══ Records to process

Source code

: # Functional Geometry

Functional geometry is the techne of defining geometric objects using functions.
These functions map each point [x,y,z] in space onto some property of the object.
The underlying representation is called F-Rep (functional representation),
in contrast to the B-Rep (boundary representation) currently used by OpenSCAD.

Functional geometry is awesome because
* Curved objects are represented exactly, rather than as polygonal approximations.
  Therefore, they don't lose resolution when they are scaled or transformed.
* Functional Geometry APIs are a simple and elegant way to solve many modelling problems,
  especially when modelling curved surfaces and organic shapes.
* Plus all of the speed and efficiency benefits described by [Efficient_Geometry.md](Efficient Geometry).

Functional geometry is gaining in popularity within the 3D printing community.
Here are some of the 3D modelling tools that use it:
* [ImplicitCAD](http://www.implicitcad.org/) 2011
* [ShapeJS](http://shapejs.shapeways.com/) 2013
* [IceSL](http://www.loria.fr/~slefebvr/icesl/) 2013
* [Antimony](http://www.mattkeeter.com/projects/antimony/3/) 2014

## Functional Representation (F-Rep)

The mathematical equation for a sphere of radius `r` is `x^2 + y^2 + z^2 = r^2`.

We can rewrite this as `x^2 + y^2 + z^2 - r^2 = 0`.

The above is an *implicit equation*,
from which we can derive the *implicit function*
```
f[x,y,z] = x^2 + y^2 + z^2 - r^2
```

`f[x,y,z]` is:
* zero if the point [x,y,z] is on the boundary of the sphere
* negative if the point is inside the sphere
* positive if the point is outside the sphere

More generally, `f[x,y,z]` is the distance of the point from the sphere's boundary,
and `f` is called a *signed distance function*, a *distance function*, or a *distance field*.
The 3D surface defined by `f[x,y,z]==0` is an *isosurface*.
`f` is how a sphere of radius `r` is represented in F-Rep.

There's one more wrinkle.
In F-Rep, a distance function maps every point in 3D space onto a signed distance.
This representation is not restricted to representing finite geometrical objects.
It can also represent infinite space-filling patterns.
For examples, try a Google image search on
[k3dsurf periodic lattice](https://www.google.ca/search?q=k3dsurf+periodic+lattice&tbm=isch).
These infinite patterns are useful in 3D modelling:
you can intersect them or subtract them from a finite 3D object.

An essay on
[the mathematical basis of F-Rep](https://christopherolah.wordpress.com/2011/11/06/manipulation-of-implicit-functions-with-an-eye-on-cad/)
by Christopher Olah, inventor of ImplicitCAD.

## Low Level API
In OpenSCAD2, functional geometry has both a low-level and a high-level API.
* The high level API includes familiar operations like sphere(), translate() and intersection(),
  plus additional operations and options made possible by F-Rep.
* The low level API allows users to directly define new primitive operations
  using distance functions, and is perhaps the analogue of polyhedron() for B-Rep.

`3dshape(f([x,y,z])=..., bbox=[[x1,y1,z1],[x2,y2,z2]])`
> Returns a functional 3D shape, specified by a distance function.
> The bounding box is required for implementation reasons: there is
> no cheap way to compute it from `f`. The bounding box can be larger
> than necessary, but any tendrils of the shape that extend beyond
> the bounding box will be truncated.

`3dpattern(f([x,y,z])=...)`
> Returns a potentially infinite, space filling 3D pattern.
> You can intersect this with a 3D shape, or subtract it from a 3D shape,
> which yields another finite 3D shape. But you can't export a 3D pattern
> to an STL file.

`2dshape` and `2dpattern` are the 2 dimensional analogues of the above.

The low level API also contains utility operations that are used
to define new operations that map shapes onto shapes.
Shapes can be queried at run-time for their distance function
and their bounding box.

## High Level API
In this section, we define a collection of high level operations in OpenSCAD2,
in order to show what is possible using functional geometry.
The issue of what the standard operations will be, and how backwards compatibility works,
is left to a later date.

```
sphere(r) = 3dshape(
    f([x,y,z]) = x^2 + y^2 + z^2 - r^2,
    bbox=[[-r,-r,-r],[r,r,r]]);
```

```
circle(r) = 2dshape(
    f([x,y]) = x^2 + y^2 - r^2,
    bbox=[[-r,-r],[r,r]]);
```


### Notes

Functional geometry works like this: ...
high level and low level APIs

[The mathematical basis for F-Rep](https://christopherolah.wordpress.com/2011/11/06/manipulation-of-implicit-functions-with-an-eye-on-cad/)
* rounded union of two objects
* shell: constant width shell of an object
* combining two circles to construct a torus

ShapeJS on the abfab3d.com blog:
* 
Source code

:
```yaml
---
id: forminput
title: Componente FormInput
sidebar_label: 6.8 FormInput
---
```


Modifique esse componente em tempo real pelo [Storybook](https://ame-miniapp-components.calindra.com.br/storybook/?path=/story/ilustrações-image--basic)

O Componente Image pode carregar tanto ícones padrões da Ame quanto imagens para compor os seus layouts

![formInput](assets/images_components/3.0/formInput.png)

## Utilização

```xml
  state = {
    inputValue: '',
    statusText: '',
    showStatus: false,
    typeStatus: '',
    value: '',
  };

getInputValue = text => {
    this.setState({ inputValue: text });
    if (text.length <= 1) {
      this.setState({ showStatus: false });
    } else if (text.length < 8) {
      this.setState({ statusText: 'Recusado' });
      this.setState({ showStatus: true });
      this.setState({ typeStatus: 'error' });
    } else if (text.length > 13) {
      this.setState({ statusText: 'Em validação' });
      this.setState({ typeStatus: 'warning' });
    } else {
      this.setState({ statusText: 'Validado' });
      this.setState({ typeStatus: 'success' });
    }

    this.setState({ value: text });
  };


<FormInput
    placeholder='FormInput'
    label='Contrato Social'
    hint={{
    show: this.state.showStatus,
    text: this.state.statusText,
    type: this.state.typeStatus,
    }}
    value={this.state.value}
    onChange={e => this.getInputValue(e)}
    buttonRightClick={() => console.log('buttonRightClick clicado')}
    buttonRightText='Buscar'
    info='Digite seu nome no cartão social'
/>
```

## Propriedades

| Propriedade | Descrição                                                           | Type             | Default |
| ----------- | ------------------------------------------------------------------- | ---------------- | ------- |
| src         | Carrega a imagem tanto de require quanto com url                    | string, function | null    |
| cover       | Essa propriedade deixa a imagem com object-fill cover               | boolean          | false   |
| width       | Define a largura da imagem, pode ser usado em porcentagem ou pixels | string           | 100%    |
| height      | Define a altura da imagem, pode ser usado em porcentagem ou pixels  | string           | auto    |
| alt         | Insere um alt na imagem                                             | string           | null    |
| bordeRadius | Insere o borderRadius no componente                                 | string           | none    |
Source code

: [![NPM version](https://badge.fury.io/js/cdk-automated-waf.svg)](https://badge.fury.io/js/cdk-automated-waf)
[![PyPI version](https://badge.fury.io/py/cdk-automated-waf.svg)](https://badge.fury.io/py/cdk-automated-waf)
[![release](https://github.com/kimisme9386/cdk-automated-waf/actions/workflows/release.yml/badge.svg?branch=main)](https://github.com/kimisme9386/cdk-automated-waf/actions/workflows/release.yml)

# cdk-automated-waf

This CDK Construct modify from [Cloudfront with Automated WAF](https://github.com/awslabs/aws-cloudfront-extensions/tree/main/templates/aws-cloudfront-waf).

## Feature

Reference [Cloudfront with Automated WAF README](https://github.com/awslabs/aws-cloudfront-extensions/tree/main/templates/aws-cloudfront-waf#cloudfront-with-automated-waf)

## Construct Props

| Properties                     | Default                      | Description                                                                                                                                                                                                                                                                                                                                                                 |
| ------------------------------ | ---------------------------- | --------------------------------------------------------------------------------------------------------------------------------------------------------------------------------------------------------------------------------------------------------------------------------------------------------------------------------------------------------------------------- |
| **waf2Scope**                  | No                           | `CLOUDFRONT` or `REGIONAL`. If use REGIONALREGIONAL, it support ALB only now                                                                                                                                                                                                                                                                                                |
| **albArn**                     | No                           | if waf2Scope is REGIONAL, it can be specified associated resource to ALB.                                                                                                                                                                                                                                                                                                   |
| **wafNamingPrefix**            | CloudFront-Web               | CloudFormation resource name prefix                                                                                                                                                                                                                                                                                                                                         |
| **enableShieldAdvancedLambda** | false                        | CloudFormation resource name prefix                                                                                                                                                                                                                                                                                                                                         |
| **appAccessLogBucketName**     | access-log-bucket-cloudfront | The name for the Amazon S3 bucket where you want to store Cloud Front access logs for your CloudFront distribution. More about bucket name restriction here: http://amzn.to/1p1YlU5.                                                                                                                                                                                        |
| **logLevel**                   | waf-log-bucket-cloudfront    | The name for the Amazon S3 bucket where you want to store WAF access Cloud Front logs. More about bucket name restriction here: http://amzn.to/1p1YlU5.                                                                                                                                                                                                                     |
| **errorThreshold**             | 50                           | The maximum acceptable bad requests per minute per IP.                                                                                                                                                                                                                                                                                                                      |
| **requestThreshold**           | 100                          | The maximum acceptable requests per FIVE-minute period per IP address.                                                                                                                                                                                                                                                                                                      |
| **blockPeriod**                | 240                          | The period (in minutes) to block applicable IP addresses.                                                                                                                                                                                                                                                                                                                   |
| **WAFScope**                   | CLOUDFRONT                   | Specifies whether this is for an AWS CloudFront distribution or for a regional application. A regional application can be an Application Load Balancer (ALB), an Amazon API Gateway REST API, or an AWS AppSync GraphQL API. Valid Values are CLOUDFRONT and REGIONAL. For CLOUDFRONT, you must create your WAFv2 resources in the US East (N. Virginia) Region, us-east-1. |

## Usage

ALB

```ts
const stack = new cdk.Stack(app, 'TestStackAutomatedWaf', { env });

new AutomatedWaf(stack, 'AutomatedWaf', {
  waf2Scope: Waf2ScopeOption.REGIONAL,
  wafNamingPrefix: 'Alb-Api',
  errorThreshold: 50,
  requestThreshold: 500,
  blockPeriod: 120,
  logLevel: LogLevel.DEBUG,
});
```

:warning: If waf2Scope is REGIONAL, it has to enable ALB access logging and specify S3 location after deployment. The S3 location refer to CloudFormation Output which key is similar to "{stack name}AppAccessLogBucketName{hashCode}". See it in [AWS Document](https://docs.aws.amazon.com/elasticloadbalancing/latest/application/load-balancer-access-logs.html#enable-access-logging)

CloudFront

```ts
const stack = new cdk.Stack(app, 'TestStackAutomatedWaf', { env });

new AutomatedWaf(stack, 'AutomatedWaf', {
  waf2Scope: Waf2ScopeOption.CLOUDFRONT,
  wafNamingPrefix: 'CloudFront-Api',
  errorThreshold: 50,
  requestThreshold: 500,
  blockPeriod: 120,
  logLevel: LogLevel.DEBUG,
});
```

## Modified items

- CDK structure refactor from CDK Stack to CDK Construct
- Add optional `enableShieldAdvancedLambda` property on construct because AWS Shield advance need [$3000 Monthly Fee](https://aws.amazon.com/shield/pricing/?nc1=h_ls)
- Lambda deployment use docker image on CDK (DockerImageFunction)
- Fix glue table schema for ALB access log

════

Work order: Return a word-for-word copy of the lines above from the one holding "In F-Rep, a" through the one holding "## Low Level API", with both of them included and nothing besides.

Response below:
In F-Rep, a distance function maps every point in 3D space onto a signed distance.
This representation is not restricted to representing finite geometrical objects.
It can also represent infinite space-filling patterns.
For examples, try a Google image search on
[k3dsurf periodic lattice](https://www.google.ca/search?q=k3dsurf+periodic+lattice&tbm=isch).
These infinite patterns are useful in 3D modelling:
you can intersect them or subtract them from a finite 3D object.

An essay on
[the mathematical basis of F-Rep](https://christopherolah.wordpress.com/2011/11/06/manipulation-of-implicit-functions-with-an-eye-on-cad/)
by Christopher Olah, inventor of ImplicitCAD.

## Low Level API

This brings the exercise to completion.